- **Work order**: Only one stretch of the listing below is wanted: every line from the first to the line containing "einen Konzeptnamen $J$", set down exactly.

- **Recorded data**:
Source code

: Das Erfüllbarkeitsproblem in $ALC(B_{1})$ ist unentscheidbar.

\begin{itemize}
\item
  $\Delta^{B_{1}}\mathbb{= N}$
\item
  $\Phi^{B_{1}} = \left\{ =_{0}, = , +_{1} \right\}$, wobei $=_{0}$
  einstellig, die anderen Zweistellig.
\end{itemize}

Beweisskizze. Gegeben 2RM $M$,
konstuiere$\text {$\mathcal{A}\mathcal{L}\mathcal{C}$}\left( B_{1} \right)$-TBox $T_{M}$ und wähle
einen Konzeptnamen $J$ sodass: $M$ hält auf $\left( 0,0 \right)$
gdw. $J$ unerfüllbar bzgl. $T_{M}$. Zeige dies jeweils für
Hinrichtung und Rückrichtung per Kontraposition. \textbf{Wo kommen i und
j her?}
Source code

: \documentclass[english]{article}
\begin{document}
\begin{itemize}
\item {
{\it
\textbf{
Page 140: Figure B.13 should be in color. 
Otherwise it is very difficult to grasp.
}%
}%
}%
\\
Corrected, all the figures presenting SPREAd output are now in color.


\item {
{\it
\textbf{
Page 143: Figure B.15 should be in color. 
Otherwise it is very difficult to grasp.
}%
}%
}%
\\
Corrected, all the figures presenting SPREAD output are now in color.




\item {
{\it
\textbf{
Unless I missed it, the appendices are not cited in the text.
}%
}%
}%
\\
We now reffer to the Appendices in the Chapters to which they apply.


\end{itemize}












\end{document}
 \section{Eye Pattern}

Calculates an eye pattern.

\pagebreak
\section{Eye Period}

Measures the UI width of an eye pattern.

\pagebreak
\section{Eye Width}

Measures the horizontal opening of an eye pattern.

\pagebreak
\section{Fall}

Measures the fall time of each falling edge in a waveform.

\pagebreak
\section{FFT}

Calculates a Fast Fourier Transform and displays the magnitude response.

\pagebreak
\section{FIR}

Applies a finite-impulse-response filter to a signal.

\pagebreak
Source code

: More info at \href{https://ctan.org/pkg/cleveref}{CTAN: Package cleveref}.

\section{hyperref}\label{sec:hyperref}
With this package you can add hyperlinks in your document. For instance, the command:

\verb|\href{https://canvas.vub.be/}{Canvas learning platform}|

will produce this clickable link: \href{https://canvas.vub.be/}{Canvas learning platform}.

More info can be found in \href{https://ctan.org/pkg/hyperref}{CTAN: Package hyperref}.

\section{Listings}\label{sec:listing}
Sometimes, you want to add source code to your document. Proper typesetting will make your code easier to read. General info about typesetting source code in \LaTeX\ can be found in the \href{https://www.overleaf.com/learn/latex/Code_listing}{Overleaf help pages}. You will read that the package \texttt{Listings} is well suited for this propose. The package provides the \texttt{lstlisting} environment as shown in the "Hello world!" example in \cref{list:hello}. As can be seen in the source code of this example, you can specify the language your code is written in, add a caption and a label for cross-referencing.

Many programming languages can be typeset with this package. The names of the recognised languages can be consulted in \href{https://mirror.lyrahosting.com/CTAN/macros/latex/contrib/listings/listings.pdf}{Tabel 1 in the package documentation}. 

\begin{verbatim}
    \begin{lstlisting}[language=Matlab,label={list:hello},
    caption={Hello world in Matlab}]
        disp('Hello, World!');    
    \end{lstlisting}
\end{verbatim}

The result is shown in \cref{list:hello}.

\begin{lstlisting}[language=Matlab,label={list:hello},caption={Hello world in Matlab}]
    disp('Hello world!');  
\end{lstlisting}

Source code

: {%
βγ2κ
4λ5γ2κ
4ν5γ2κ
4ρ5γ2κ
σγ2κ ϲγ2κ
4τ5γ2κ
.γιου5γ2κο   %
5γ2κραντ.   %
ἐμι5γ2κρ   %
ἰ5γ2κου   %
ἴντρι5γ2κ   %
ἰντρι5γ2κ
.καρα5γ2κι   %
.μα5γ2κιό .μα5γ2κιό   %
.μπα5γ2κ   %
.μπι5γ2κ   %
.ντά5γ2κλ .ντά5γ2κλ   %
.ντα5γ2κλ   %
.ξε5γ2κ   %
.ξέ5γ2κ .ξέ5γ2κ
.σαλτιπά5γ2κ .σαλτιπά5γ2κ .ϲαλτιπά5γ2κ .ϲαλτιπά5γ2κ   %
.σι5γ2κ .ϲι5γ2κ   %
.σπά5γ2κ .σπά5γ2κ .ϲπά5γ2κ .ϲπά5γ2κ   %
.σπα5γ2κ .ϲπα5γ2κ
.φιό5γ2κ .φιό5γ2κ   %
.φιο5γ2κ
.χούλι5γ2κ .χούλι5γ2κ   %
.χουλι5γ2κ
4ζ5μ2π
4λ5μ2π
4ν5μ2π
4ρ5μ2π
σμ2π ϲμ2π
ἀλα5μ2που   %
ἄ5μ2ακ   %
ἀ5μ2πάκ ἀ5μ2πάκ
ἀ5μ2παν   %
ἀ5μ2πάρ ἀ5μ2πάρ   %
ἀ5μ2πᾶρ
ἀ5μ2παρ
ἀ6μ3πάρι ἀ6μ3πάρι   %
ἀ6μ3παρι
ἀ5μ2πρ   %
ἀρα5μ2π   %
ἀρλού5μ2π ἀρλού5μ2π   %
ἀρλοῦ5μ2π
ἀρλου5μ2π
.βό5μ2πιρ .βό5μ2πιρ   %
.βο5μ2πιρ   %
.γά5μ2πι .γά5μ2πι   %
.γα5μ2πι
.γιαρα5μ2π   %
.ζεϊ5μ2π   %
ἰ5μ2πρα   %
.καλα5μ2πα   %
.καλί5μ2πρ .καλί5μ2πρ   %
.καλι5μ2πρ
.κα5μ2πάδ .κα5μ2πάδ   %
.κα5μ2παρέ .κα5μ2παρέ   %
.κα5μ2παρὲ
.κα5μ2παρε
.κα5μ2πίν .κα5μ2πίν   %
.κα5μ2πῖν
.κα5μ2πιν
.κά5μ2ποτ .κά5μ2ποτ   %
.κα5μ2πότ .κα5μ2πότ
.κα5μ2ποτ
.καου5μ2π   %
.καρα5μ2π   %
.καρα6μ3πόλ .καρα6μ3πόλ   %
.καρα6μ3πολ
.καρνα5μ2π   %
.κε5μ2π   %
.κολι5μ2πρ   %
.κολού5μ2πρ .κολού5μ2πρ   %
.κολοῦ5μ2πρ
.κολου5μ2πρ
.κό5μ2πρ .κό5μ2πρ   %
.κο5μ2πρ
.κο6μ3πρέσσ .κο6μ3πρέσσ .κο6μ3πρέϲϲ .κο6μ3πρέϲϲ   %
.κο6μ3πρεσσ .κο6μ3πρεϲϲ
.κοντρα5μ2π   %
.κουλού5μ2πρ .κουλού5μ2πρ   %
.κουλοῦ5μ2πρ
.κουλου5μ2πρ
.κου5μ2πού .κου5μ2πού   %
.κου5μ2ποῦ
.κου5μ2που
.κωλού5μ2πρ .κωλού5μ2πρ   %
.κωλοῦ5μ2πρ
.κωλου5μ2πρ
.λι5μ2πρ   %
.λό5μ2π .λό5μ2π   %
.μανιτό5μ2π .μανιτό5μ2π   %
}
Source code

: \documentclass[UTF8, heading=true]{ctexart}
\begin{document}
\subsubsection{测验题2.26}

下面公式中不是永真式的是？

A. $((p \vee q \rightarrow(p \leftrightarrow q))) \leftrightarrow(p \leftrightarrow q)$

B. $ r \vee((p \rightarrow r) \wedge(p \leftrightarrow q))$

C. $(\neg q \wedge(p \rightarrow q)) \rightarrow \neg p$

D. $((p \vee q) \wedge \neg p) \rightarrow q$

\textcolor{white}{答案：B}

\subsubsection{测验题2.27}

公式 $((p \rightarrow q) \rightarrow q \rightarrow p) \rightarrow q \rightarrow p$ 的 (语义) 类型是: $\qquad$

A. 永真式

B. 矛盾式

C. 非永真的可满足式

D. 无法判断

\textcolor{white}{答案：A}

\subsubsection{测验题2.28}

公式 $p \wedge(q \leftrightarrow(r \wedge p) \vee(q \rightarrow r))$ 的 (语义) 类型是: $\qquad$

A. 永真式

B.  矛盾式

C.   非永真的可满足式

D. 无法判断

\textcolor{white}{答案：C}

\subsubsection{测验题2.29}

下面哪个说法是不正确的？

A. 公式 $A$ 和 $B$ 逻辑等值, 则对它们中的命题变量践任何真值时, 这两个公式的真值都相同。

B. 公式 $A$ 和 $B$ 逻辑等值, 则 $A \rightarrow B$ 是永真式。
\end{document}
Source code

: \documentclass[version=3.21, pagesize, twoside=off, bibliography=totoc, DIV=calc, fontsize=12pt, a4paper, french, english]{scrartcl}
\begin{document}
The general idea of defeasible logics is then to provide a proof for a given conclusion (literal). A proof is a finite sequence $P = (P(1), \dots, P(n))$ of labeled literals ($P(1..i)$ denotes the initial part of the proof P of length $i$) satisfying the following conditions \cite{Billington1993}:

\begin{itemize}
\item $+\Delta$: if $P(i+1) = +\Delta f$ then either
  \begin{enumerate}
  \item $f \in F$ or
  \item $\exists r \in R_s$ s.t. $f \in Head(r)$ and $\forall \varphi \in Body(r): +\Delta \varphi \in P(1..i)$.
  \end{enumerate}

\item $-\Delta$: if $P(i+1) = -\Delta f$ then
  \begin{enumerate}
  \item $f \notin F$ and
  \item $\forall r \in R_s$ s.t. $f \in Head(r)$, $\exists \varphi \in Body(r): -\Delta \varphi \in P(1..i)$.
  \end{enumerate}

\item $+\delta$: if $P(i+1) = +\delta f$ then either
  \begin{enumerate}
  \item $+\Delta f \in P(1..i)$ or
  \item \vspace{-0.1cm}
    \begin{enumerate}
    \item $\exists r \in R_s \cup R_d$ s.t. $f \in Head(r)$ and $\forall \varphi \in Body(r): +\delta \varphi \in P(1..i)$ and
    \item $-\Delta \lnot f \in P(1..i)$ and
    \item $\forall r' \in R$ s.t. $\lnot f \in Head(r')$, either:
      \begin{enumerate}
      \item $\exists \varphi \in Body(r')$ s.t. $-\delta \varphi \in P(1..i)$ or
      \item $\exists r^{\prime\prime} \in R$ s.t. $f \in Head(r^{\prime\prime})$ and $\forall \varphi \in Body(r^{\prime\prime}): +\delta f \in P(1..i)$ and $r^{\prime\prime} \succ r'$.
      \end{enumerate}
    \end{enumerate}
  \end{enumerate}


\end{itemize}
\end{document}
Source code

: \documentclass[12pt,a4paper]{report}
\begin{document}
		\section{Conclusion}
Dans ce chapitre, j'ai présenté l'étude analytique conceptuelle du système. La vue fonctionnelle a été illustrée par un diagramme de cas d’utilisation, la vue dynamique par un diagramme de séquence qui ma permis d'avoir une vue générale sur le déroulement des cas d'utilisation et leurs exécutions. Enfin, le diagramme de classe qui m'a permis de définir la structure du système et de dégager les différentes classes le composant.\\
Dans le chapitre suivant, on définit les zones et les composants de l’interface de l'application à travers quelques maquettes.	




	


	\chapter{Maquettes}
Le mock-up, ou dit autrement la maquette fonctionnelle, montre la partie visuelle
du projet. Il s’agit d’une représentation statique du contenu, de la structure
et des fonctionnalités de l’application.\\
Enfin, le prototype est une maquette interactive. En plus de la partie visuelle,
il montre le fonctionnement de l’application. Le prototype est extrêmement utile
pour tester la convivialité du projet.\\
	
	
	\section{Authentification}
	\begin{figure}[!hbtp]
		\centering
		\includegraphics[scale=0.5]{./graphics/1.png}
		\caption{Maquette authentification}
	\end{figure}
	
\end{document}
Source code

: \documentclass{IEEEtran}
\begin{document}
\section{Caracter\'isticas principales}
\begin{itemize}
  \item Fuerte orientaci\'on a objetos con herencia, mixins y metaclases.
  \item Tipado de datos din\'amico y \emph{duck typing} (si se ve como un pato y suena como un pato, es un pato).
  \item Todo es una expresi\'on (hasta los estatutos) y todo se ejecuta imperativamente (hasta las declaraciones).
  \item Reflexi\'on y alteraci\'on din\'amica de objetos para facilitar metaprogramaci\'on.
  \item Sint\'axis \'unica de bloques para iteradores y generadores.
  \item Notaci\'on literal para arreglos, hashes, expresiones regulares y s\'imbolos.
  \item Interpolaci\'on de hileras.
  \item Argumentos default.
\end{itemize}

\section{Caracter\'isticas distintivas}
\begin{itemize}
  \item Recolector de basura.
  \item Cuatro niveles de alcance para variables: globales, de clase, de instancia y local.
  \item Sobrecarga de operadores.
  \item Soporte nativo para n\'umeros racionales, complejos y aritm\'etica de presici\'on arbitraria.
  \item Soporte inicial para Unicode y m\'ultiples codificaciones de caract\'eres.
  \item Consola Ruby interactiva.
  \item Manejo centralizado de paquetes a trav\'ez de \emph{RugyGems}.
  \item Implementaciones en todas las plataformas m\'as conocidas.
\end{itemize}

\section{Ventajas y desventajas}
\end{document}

- **Written solution**:
Source code

: Das Erfüllbarkeitsproblem in $ALC(B_{1})$ ist unentscheidbar.

\begin{itemize}
\item
  $\Delta^{B_{1}}\mathbb{= N}$
\item
  $\Phi^{B_{1}} = \left\{ =_{0}, = , +_{1} \right\}$, wobei $=_{0}$
  einstellig, die anderen Zweistellig.
\end{itemize}

Beweisskizze. Gegeben 2RM $M$,
konstuiere$\text {$\mathcal{A}\mathcal{L}\mathcal{C}$}\left( B_{1} \right)$-TBox $T_{M}$ und wähle
einen Konzeptnamen $J$ sodass: $M$ hält auf $\left( 0,0 \right)$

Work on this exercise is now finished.